ABOUT THIS EXERCISE>
Every line from the one holding "1. Transaction Level" through the one holding "Dereference of a" in the data below must be returned exactly, both ends included, with pictures left out and nothing else added.

DATA RECORDS>
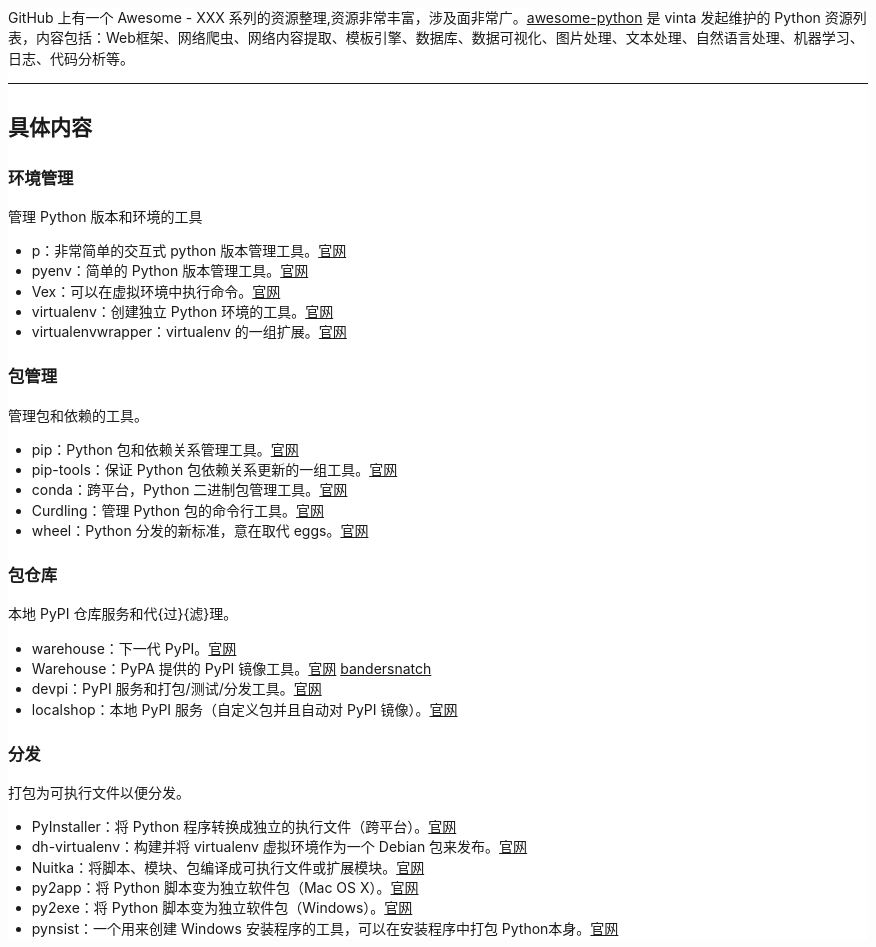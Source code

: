 GitHub 上有一个 Awesome - XXX 系列的资源整理,资源非常丰富，涉及面非常广。[awesome-python](https://link.jianshu.com?t=https://github.com/vinta/awesome-python) 是 vinta 发起维护的 Python 资源列表，内容包括：Web框架、网络爬虫、网络内容提取、模板引擎、数据库、数据可视化、图片处理、文本处理、自然语言处理、机器学习、日志、代码分析等。

------

## 具体内容

### 环境管理

管理 Python 版本和环境的工具

- p：非常简单的交互式 python 版本管理工具。[官网](https://link.jianshu.com?t=https://github.com/qw3rtman/p)
- pyenv：简单的 Python 版本管理工具。[官网](https://link.jianshu.com?t=https://github.com/yyuu/pyenv)
- Vex：可以在虚拟环境中执行命令。[官网](https://link.jianshu.com?t=https://github.com/sashahart/vex)
- virtualenv：创建独立 Python 环境的工具。[官网](https://link.jianshu.com?t=https://pypi.python.org/pypi/virtualenv)
- virtualenvwrapper：virtualenv 的一组扩展。[官网](https://link.jianshu.com?t=https://pypi.python.org/pypi/virtualenvwrapper)

### 包管理

管理包和依赖的工具。

- pip：Python 包和依赖关系管理工具。[官网](https://link.jianshu.com?t=https://pip.pypa.io/)
- pip-tools：保证 Python 包依赖关系更新的一组工具。[官网](https://link.jianshu.com?t=https://github.com/nvie/pip-tools)
- conda：跨平台，Python 二进制包管理工具。[官网](https://link.jianshu.com?t=https://github.com/conda/conda/)
- Curdling：管理 Python 包的命令行工具。[官网](https://link.jianshu.com?t=http://clarete.li/curdling/)
- wheel：Python 分发的新标准，意在取代 eggs。[官网](https://link.jianshu.com?t=http://pythonwheels.com/)

### 包仓库

本地 PyPI 仓库服务和代{过}{滤}理。

- warehouse：下一代 PyPI。[官网](https://link.jianshu.com?t=https://github.com/pypa/warehouse)
- Warehouse：PyPA 提供的 PyPI 镜像工具。[官网](https://link.jianshu.com?t=https://warehouse.python.org/) [bandersnatch](https://link.jianshu.com?t=https://bitbucket.org/pypa/bandersnatch)
- devpi：PyPI 服务和打包/测试/分发工具。[官网](https://link.jianshu.com?t=http://doc.devpi.net/)
- localshop：本地 PyPI 服务（自定义包并且自动对 PyPI 镜像）。[官网](https://link.jianshu.com?t=https://github.com/mvantellingen/localshop)

### 分发

打包为可执行文件以便分发。

- PyInstaller：将 Python 程序转换成独立的执行文件（跨平台）。[官网](https://link.jianshu.com?t=https://github.com/pyinstaller/pyinstaller)
- dh-virtualenv：构建并将 virtualenv 虚拟环境作为一个 Debian 包来发布。[官网](https://link.jianshu.com?t=http://dh-virtualenv.readthedocs.org/)
- Nuitka：将脚本、模块、包编译成可执行文件或扩展模块。[官网](https://link.jianshu.com?t=http://nuitka.net/)
- py2app：将 Python 脚本变为独立软件包（Mac OS X）。[官网](https://link.jianshu.com?t=http://pythonhosted.org/py2app/)
- py2exe：将 Python 脚本变为独立软件包（Windows）。[官网](https://link.jianshu.com?t=http://www.py2exe.org/)
- pynsist：一个用来创建 Windows 安装程序的工具，可以在安装程序中打包 Python本身。[官网](https://link.jianshu.com?t=http://pynsist.readthedocs.org/)
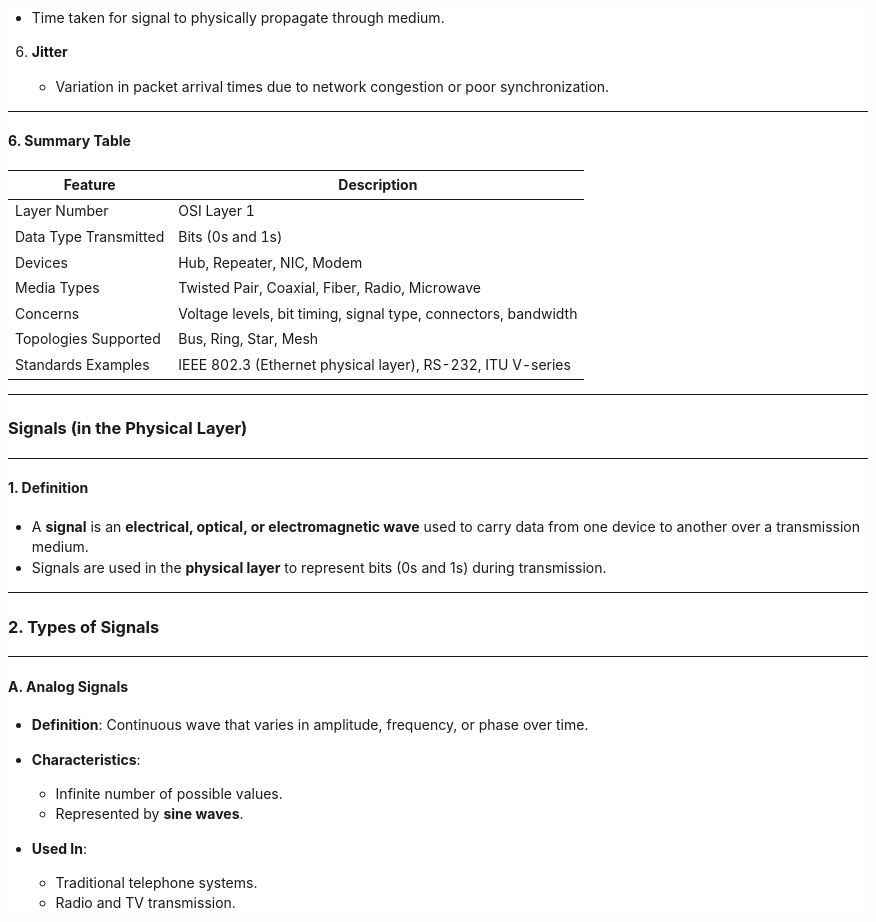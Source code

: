    * Time taken for signal to physically propagate through medium.

6. **Jitter**

   * Variation in packet arrival times due to network congestion or poor synchronization.

---

#### **6. Summary Table**

| Feature               | Description                                                    |
| --------------------- | -------------------------------------------------------------- |
| Layer Number          | OSI Layer 1                                                    |
| Data Type Transmitted | Bits (0s and 1s)                                               |
| Devices               | Hub, Repeater, NIC, Modem                                      |
| Media Types           | Twisted Pair, Coaxial, Fiber, Radio, Microwave                 |
| Concerns              | Voltage levels, bit timing, signal type, connectors, bandwidth |
| Topologies Supported  | Bus, Ring, Star, Mesh                                          |
| Standards Examples    | IEEE 802.3 (Ethernet physical layer), RS-232, ITU V-series     |

---

### **Signals (in the Physical Layer)**

---

#### **1. Definition**

* A **signal** is an **electrical, optical, or electromagnetic wave** used to carry data from one device to another over a transmission medium.
* Signals are used in the **physical layer** to represent bits (0s and 1s) during transmission.

---

### **2. Types of Signals**

---

#### **A. Analog Signals**

* **Definition**: Continuous wave that varies in amplitude, frequency, or phase over time.

* **Characteristics**:

  * Infinite number of possible values.
  * Represented by **sine waves**.

* **Used In**:

  * Traditional telephone systems.
  * Radio and TV transmission.
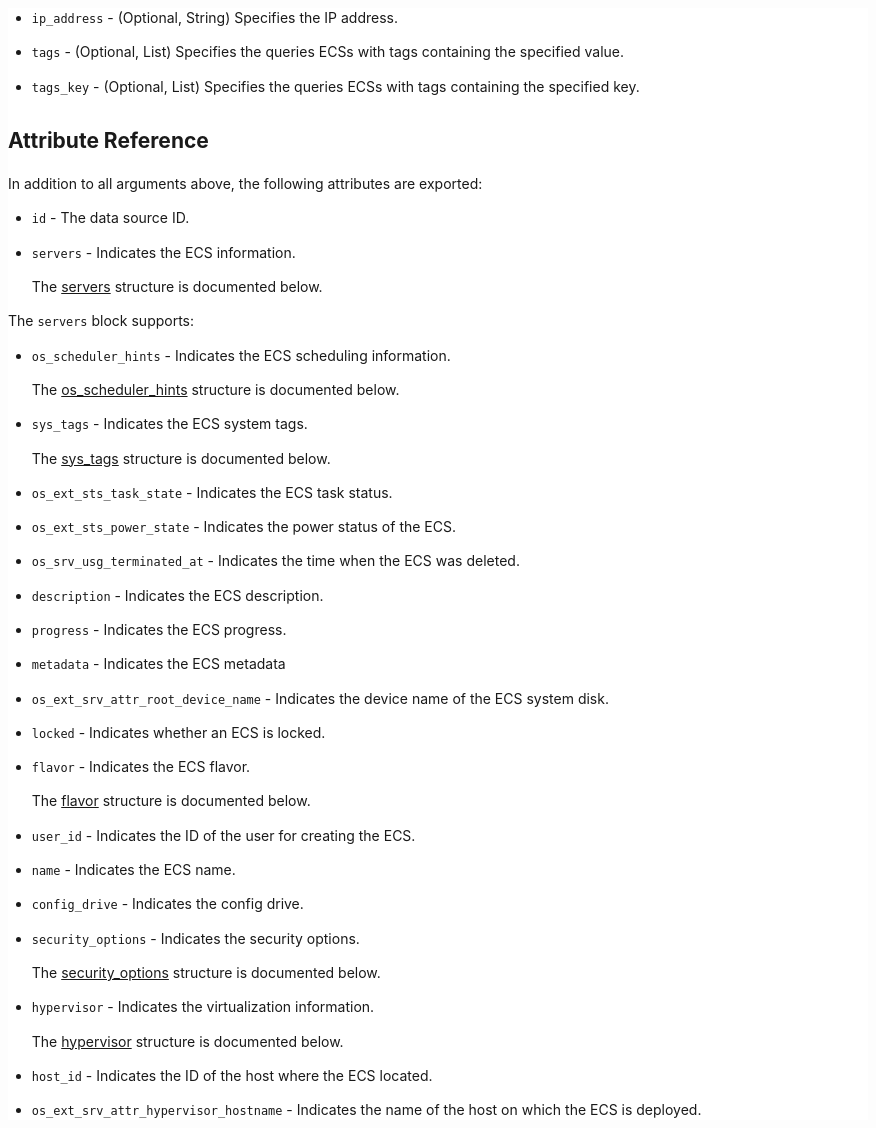 * `ip_address` - (Optional, String) Specifies the IP address.

* `tags` - (Optional, List) Specifies the queries ECSs with tags containing the specified value.

* `tags_key` - (Optional, List) Specifies the queries ECSs with tags containing the specified key.

## Attribute Reference

In addition to all arguments above, the following attributes are exported:

* `id` - The data source ID.

* `servers` - Indicates the ECS information.

  The [servers](#servers_struct) structure is documented below.

<a name="servers_struct"></a>
The `servers` block supports:

* `os_scheduler_hints` - Indicates the ECS scheduling information.

  The [os_scheduler_hints](#servers_os_scheduler_hints_struct) structure is documented below.

* `sys_tags` - Indicates the ECS system tags.

  The [sys_tags](#servers_sys_tags_struct) structure is documented below.

* `os_ext_sts_task_state` - Indicates the ECS task status.

* `os_ext_sts_power_state` - Indicates the power status of the ECS.

* `os_srv_usg_terminated_at` - Indicates the time when the ECS was deleted.

* `description` - Indicates the ECS description.

* `progress` - Indicates the ECS progress.

* `metadata` - Indicates the ECS metadata

* `os_ext_srv_attr_root_device_name` - Indicates the device name of the ECS system disk.

* `locked` - Indicates whether an ECS is locked.

* `flavor` - Indicates the ECS flavor.

  The [flavor](#servers_flavor_struct) structure is documented below.

* `user_id` - Indicates the ID of the user for creating the ECS.

* `name` - Indicates the ECS name.

* `config_drive` - Indicates the config drive.

* `security_options` - Indicates the security options.

  The [security_options](#servers_security_options_struct) structure is documented below.

* `hypervisor` - Indicates the virtualization information.

  The [hypervisor](#servers_hypervisor_struct) structure is documented below.

* `host_id` - Indicates the ID of the host where the ECS located.

* `os_ext_srv_attr_hypervisor_hostname` - Indicates the name of the host on which the ECS is deployed.
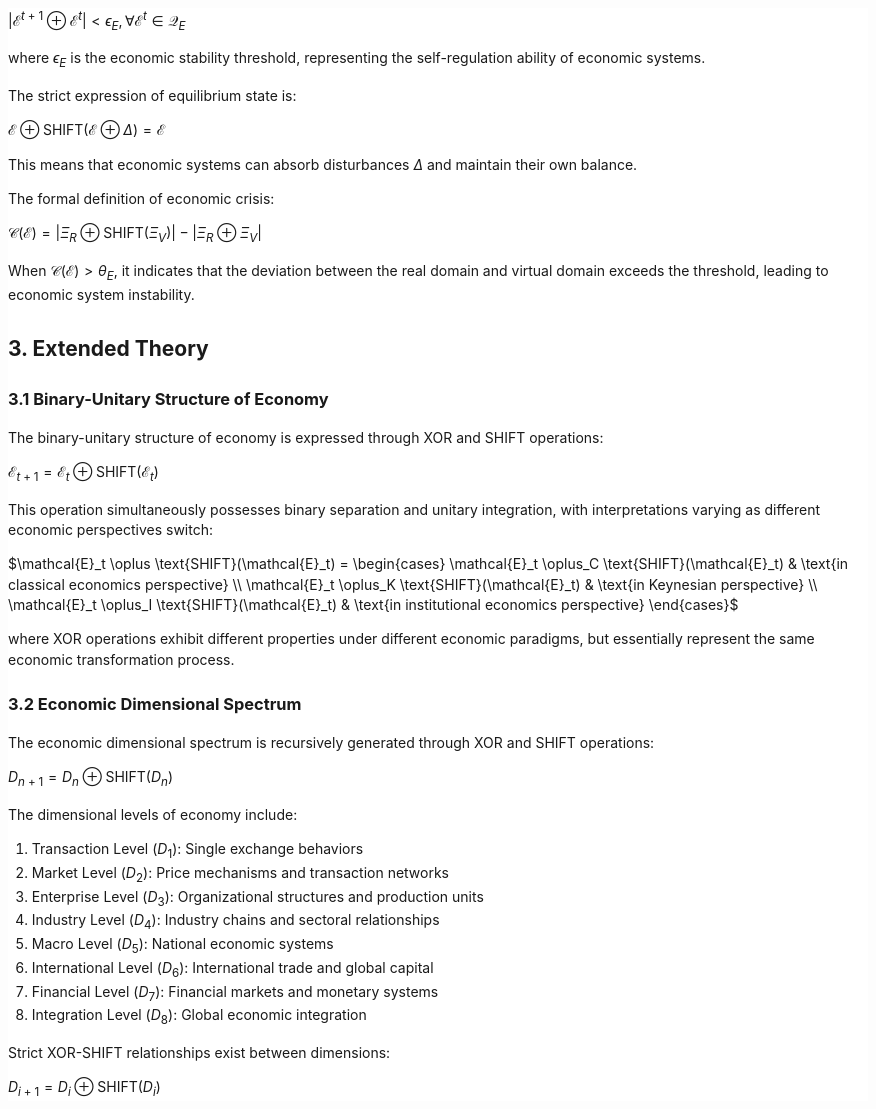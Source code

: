 $`|\mathcal{E}^{t+1} \oplus \mathcal{E}^t| < \epsilon_E, \forall \mathcal{E}^t \in \mathcal{Q}_E`$

where $`\epsilon_E`$ is the economic stability threshold, representing the self-regulation ability of economic systems.

The strict expression of equilibrium state is:

$`\mathcal{E} \oplus \text{SHIFT}(\mathcal{E} \oplus \Delta) = \mathcal{E}`$

This means that economic systems can absorb disturbances $`\Delta`$ and maintain their own balance.

The formal definition of economic crisis:

$`\mathcal{C}(\mathcal{E}) = |\Xi_R \oplus \text{SHIFT}(\Xi_V)| - |\Xi_R \oplus \Xi_V|`$

When $`\mathcal{C}(\mathcal{E}) > \theta_E`$, it indicates that the deviation between the real domain and virtual domain exceeds the threshold, leading to economic system instability.

## 3. Extended Theory

### 3.1 Binary-Unitary Structure of Economy

The binary-unitary structure of economy is expressed through XOR and SHIFT operations:

$`\mathcal{E}_{t+1} = \mathcal{E}_t \oplus \text{SHIFT}(\mathcal{E}_t)`$

This operation simultaneously possesses binary separation and unitary integration, with interpretations varying as different economic perspectives switch:

$`\mathcal{E}_t \oplus \text{SHIFT}(\mathcal{E}_t) = \begin{cases}
  \mathcal{E}_t \oplus_C \text{SHIFT}(\mathcal{E}_t) & \text{in classical economics perspective} \\
  \mathcal{E}_t \oplus_K \text{SHIFT}(\mathcal{E}_t) & \text{in Keynesian perspective} \\
  \mathcal{E}_t \oplus_I \text{SHIFT}(\mathcal{E}_t) & \text{in institutional economics perspective}
\end{cases}`$

where XOR operations exhibit different properties under different economic paradigms, but essentially represent the same economic transformation process.

### 3.2 Economic Dimensional Spectrum

The economic dimensional spectrum is recursively generated through XOR and SHIFT operations:

$`D_{n+1} = D_n \oplus \text{SHIFT}(D_n)`$

The dimensional levels of economy include:
1. Transaction Level ($`D_1`$): Single exchange behaviors
2. Market Level ($`D_2`$): Price mechanisms and transaction networks
3. Enterprise Level ($`D_3`$): Organizational structures and production units
4. Industry Level ($`D_4`$): Industry chains and sectoral relationships
5. Macro Level ($`D_5`$): National economic systems
6. International Level ($`D_6`$): International trade and global capital
7. Financial Level ($`D_7`$): Financial markets and monetary systems
8. Integration Level ($`D_8`$): Global economic integration

Strict XOR-SHIFT relationships exist between dimensions:

$`D_{i+1} = D_i \oplus \text{SHIFT}(D_i)`$
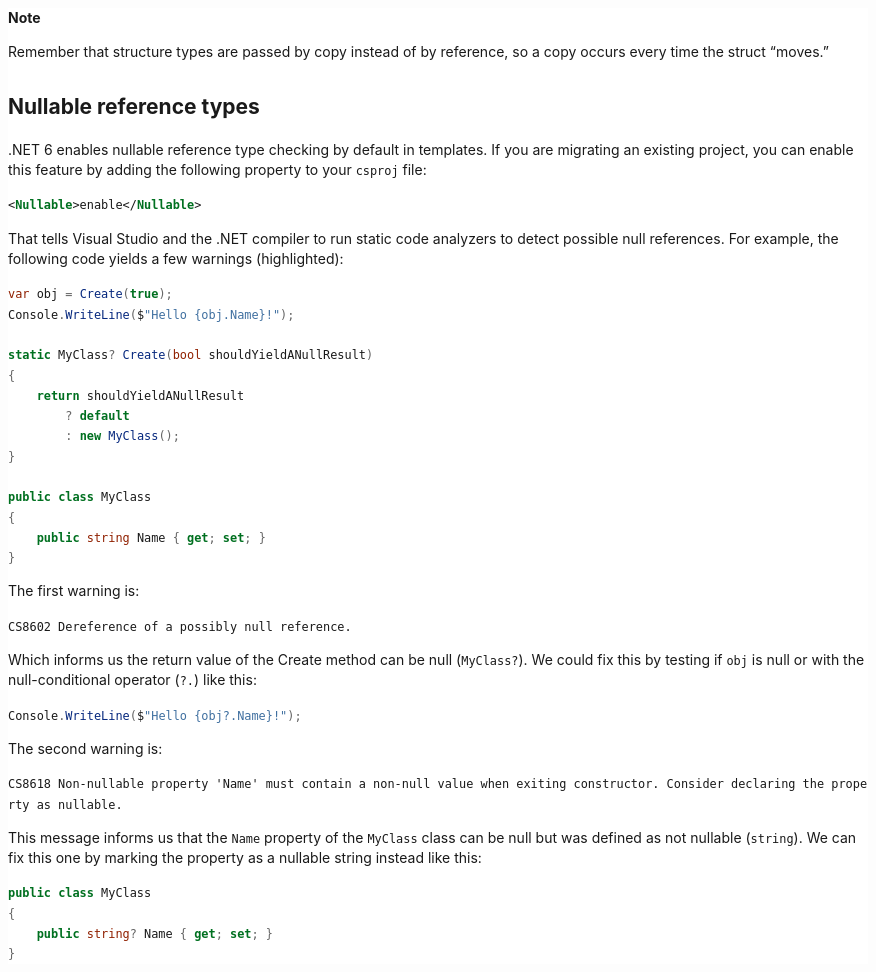 **Note**

Remember that structure types are passed by copy instead of by reference, so a copy occurs every time the struct “moves.”

## Nullable reference types

.NET 6 enables nullable reference type checking by default in templates. If you are migrating an existing project, you can enable this feature by adding the following property to your `csproj` file:

```xml
<Nullable>enable</Nullable>
```

That tells Visual Studio and the .NET compiler to run static code analyzers to detect possible null references. For example, the following code yields a few warnings (highlighted):

```csharp
var obj = Create(true);
Console.WriteLine($"Hello {obj.Name}!");

static MyClass? Create(bool shouldYieldANullResult)
{
    return shouldYieldANullResult
        ? default
        : new MyClass();
}

public class MyClass
{
    public string Name { get; set; }
}
```

The first warning is:

`CS8602 Dereference of a possibly null reference.`

Which informs us the return value of the Create method can be null (`MyClass?`). We could fix this by testing if `obj` is null or with the null-conditional operator (`?.`) like this:

```csharp
Console.WriteLine($"Hello {obj?.Name}!");
```

The second warning is:

`CS8618 Non-nullable property 'Name' must contain a non-null value when exiting constructor. Consider declaring the property as nullable.`

This message informs us that the `Name` property of the `MyClass` class can be null but was defined as not nullable (`string`). We can fix this one by marking the property as a nullable string instead like this:

```csharp
public class MyClass
{
    public string? Name { get; set; }
}
```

RESPONSE>
1. Transaction Level ($`D_1`$): Single exchange behaviors
2. Market Level ($`D_2`$): Price mechanisms and transaction networks
3. Enterprise Level ($`D_3`$): Organizational structures and production units
4. Industry Level ($`D_4`$): Industry chains and sectoral relationships
5. Macro Level ($`D_5`$): National economic systems
6. International Level ($`D_6`$): International trade and global capital
7. Financial Level ($`D_7`$): Financial markets and monetary systems
8. Integration Level ($`D_8`$): Global economic integration

Strict XOR-SHIFT relationships exist between dimensions:

$`D_{i+1} = D_i \oplus \text{SHIFT}(D_i)`$
 **Note**

Remember that structure types are passed by copy instead of by reference, so a copy occurs every time the struct “moves.”

## Nullable reference types

.NET 6 enables nullable reference type checking by default in templates. If you are migrating an existing project, you can enable this feature by adding the following property to your `csproj` file:

```xml
<Nullable>enable</Nullable>
```

That tells Visual Studio and the .NET compiler to run static code analyzers to detect possible null references. For example, the following code yields a few warnings (highlighted):

```csharp
var obj = Create(true);
Console.WriteLine($"Hello {obj.Name}!");

static MyClass? Create(bool shouldYieldANullResult)
{
    return shouldYieldANullResult
        ? default
        : new MyClass();
}

public class MyClass
{
    public string Name { get; set; }
}
```

The first warning is:

`CS8602 Dereference of a possibly null reference.`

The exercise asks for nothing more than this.